* _Task item_:
Only lines with the word "linewidth" are wanted; copy each of them from the listing below.

* _Material supplied_:
━━━━

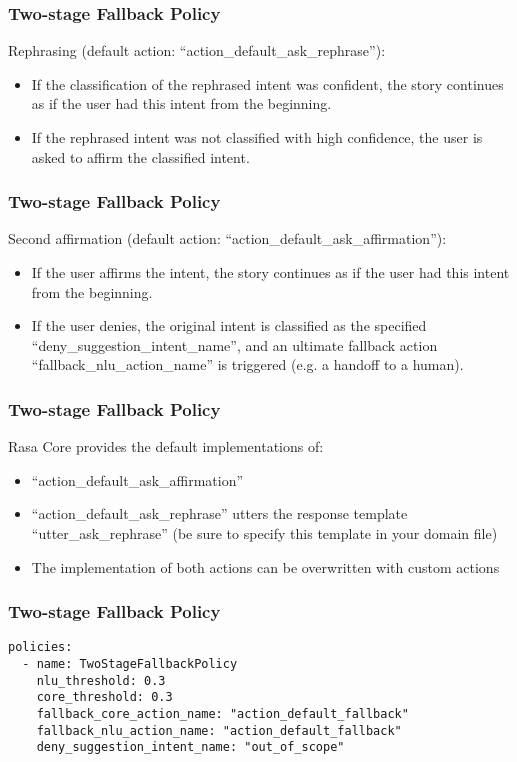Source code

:  \begin{frame}[fragile]\frametitle{Two-stage Fallback Policy}
 Rephrasing (default action: ``action\_default\_ask\_rephrase''):
\begin{itemize}
\item If the classification of the rephrased intent was confident, the story continues as if the user had this intent from the beginning.
\item If the rephrased intent was not classified with high confidence, the user is asked to affirm the classified intent.
\end{itemize}
\end{frame}

 \begin{frame}[fragile]\frametitle{Two-stage Fallback Policy}
 Second affirmation (default action: ``action\_default\_ask\_affirmation''):
\begin{itemize}
\item If the user affirms the intent, the story continues as if the user had this intent from the beginning.
\item If the user denies, the original intent is classified as the specified ``deny\_suggestion\_intent\_name'', and an ultimate fallback action ``fallback\_nlu\_action\_name'' is triggered (e.g. a handoff to a human).
\end{itemize}
\end{frame}

 \begin{frame}[fragile]\frametitle{Two-stage Fallback Policy}
Rasa Core provides the default implementations of:
\begin{itemize}
\item ``action\_default\_ask\_affirmation''
\item ``action\_default\_ask\_rephrase'' utters the response template ``utter\_ask\_rephrase'' (be sure to specify this template in your domain file)
\item The implementation of both actions can be overwritten with custom actions
\end{itemize}
\end{frame}

 \begin{frame}[fragile]\frametitle{Two-stage Fallback Policy}
\begin{lstlisting}
policies:
  - name: TwoStageFallbackPolicy
    nlu_threshold: 0.3
    core_threshold: 0.3
    fallback_core_action_name: "action_default_fallback"
    fallback_nlu_action_name: "action_default_fallback"
    deny_suggestion_intent_name: "out_of_scope"
\end{lstlisting}

\end{frame}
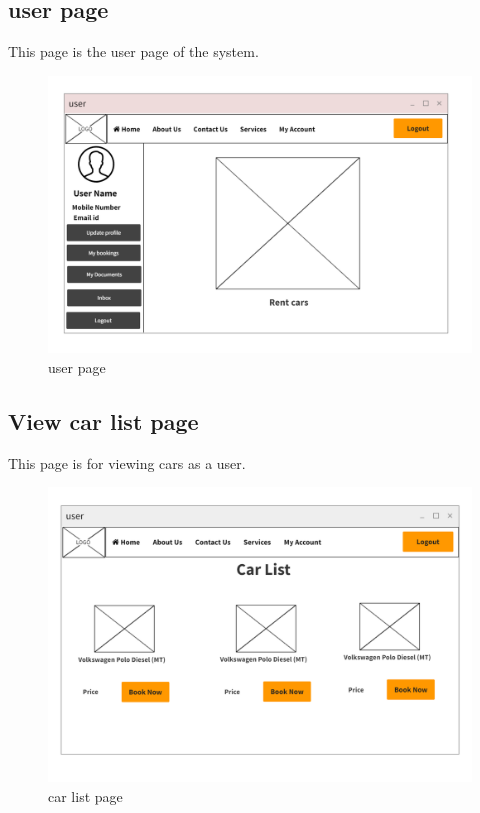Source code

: \documentclass[a4paper,12pt,toc=flat]{report}
\begin{document}
	\pagebreak
	
	
	
		\subsection{user page}
\hspace*{12pt}
	This page is the user page of the system.
	\begin{figure}[bph]
	\begin{center}
		\includegraphics[width=1.1 \linewidth, height=0.7\textheight]{"user.png"}
	\end{center}
		\caption{ user page}
	\end{figure}

	\pagebreak
	
		\subsection{View car list page}
\hspace*{12pt}
	This page is for viewing cars as a user.
	\begin{figure}[bph]
	\begin{center}
		\includegraphics[width=1.1 \linewidth, height=0.7\textheight]{"user_carlist.png"}
	\end{center}
		\caption{ car list page}
	\end{figure}
\end{document}
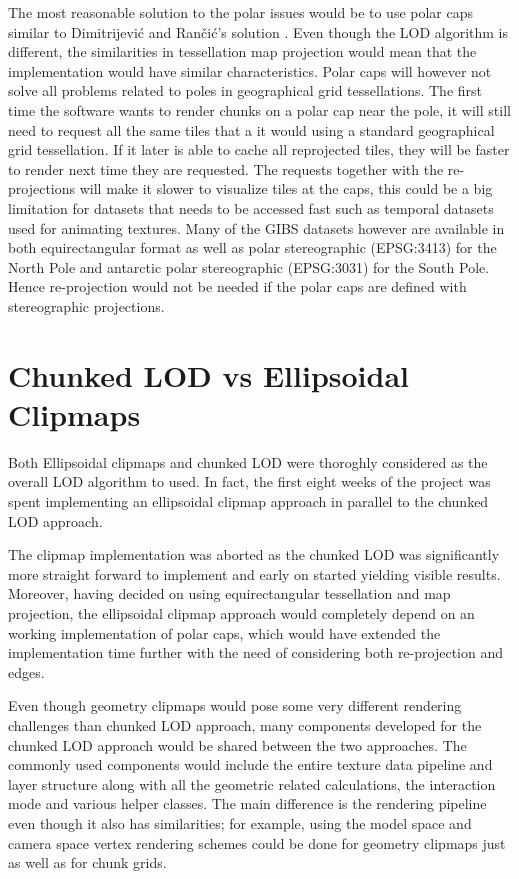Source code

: The most reasonable solution to the polar issues would be to use polar caps similar to Dimitrijevi\'{c} and Ran\v{c}i\'{c}'s solution \cite{dimi15}. Even though the LOD algorithm is different, the similarities in tessellation map projection would mean that the implementation would have similar characteristics. Polar caps will however not solve all problems related to poles in geographical grid tessellations. The first time the software wants to render chunks on a polar cap near the pole, it will still need to request all the same tiles that a it would using a standard geographical grid tessellation. If it later is able to cache all reprojected tiles, they will be faster to render next time they are requested. The requests together with the re-projections will make it slower to visualize tiles at the caps, this could be a big limitation for datasets that needs to be accessed fast such as temporal datasets used for animating textures. Many of the GIBS datasets however are available in both equirectangular format as well as polar stereographic (EPSG:3413) for the North Pole and antarctic polar stereographic (EPSG:3031) for the South Pole. Hence re-projection would not be needed if the polar caps are defined with stereographic projections. 

\section{Chunked LOD vs Ellipsoidal Clipmaps}
Both Ellipsoidal clipmaps and chunked LOD were thoroghly considered as the overall LOD algorithm to used. 
In fact, the first eight weeks of the project was spent implementing an ellipsoidal clipmap approach in parallel to the chunked LOD approach.

The clipmap implementation was aborted as the chunked LOD was significantly more straight forward to implement and early on started yielding visible results. Moreover, having decided on using equirectangular tessellation and map projection, the ellipsoidal clipmap approach would completely depend on an working implementation of polar caps, which would have extended the implementation time further with the need of considering both re-projection and edges.

Even though geometry clipmaps would pose some very different rendering challenges than chunked LOD approach, many components developed for the chunked LOD approach would be shared between the two approaches.
The commonly used components would include the entire texture data pipeline and layer structure along with all the geometric related calculations, the interaction mode and various helper classes. The main difference is the rendering pipeline even though it also has similarities; for example, using the model space and camera space vertex rendering schemes could be done for geometry clipmaps just as well as for chunk grids.


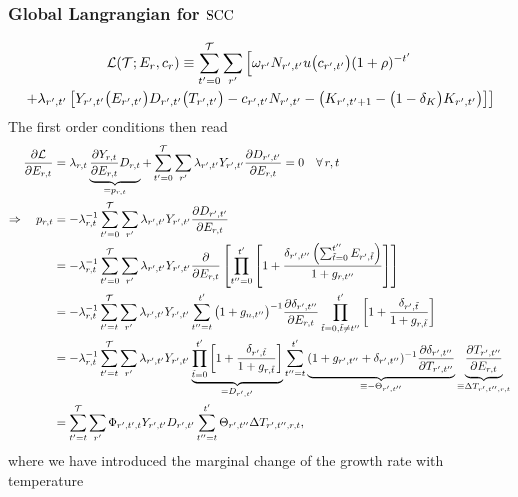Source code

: \documentclass[preprint,3p,authoryear]{elsarticle}
\begin{document}
\subsubsection{Global Langrangian for $\operatorname{SCC}$}
\label{sec:Lglob}
\begin{multline}
  \label{eq:Lglob} \mathcal{L}(\mathcal{T};E_r,c_r)\equiv\sum_{t'=0}^{\mathcal{T}}\sum_{r'}\left[\omega_{r'}N_{r',t'}u\big(c_{r',t'}\big)(1+\rho)^{-t'}\right.\\
  \left.+\lambda_{r',t'}\left[Y_{r',t'}\big(E_{r',t'}\big)D_{r',t'}\big(T_{r',t'}\big) -c_{r',t'}N_{r',t'}-\left(K_{r',t'+1}-\big(1-\delta_K\big)K_{r',t'}\right) \right]\right]
\end{multline}
The first order conditions then read
\begin{align}
  \label{eq:partE}
  \frac{\partial\mathcal{L}}{\partial E_{r,t}} &= \lambda_{r,t}\underbrace{\frac{\partial Y_{r,t}}{\partial E_{r,t}}D_{r,t}}_{=p_{r,t}}+\sum_{t'=0}^{\mathcal{T}}\sum_{r'}\lambda_{r',t'}Y_{r',t'}\frac{\partial D_{r',t'}}{\partial E_{r,t}}=0\quad\forall\,r,t\notag\\
  \Rightarrow \quad p_{r,t} &= -\lambda_{r,t}^{-1}\sum_{t'=0}^{\mathcal{T}}\sum_{r'}\lambda_{r',t'}Y_{r',t'}\frac{\partial D_{r',t'}}{\partial E_{r,t}}\notag\\
                                              &= -\lambda_{r,t}^{-1}\sum_{t'=0}^{\mathcal{T}}\sum_{r'}\lambda_{r',t'}Y_{r',t'}\frac{\partial }{\partial E_{r,t}}\left[\prod_{t''=0}^{t'}\left[1+\frac{\delta_{r',t''}\left(\sum_{\tilde{t}=0}^{t''}E_{r',\tilde{t}}\right)}{1+g_{r,t''}} \right] \right]\notag\\
                                         &=-\lambda_{r,t}^{-1}\sum_{t'=t}^{\mathcal{T}}\sum_{r'}\lambda_{r',t'}Y_{r',t'} \sum_{t''=t}^{t'}\big(1+g_{n,t''}\big)^{-1}\frac{\partial\delta_{r',t''}}{\partial E_{r,t}}\prod_{\tilde{t}=0,\tilde{t}\neq t''}^{t'}\left[1+\frac{\delta_{r',\tilde{t}}}{1+g_{r,\tilde{t}}} \right]\notag\\
                                         &=-\lambda_{r,t}^{-1}\sum_{t'=t}^{\mathcal{T}}\sum_{r'}\lambda_{r',t'}Y_{r',t'}\underbrace{\prod_{\tilde{t}=0}^{t'}\left[1+\frac{\delta_{r',\tilde{t}}}{1+g_{r,\tilde{t}}}\right]}_{=D_{r',t'}}\sum_{t''=t}^{t'}\underbrace{(1+g_{r',t''}+\delta_{r',t''})^{-1}\frac{\partial\delta_{r',t''}}{\partial T_{r',t''}}}_{\equiv -\Theta_{r',t''}}\underbrace{\frac{\partial T_{r',t''}}{\partial E_{r,t}}}_{\equiv\Delta T_{r',t'',r,t}}\notag\\
&= \sum_{t'=t}^{\mathcal{T}}\sum_{r'}\Phi_{r',t',t}Y_{r',t'}D_{r',t'}\sum_{t''=t}^{t'}\Theta_{r',t''}\Delta T_{r',t'',r,t},  
\end{align}
where we have introduced the marginal change of the growth rate with temperature
\end{document}
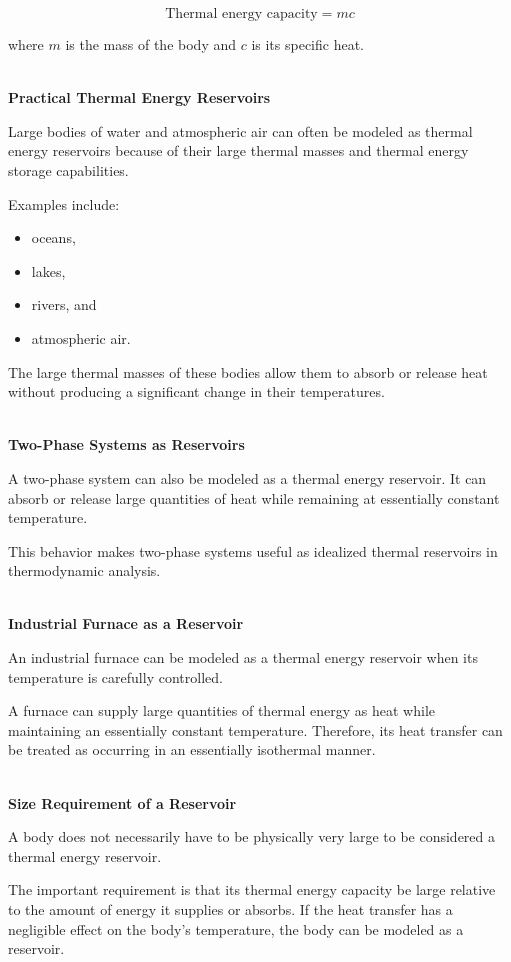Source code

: \documentclass[12pt]{article}
\begin{document}
\begin{equation*}
\text{Thermal energy capacity} = m c
\end{equation*}

where $m$ is the mass of the body and $c$ is its specific heat.

\textbf{\\ Practical Thermal Energy Reservoirs}

Large bodies of water and atmospheric air can often be modeled as thermal energy reservoirs because of their large thermal masses and thermal energy storage capabilities.

Examples include:

\begin{itemize}
    \item oceans,
    \item lakes,
    \item rivers, and
    \item atmospheric air.
\end{itemize}

The large thermal masses of these bodies allow them to absorb or release heat without producing a significant change in their temperatures.

\textbf{\\ Two-Phase Systems as Reservoirs}

A two-phase system can also be modeled as a thermal energy reservoir. It can absorb or release large quantities of heat while remaining at essentially constant temperature.

This behavior makes two-phase systems useful as idealized thermal reservoirs in thermodynamic analysis.

\textbf{\\ Industrial Furnace as a Reservoir}

An industrial furnace can be modeled as a thermal energy reservoir when its temperature is carefully controlled.

A furnace can supply large quantities of thermal energy as heat while maintaining an essentially constant temperature. Therefore, its heat transfer can be treated as occurring in an essentially isothermal manner.

\textbf{\\ Size Requirement of a Reservoir}

A body does not necessarily have to be physically very large to be considered a thermal energy reservoir.

The important requirement is that its thermal energy capacity be large relative to the amount of energy it supplies or absorbs. If the heat transfer has a negligible effect on the body's temperature, the body can be modeled as a reservoir.
\end{document}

━━━━

* _The completed task_:
		\includegraphics[width=1.1 \linewidth, height=0.7\textheight]{"user.png"}
		\includegraphics[width=1.1 \linewidth, height=0.7\textheight]{"user_carlist.png"}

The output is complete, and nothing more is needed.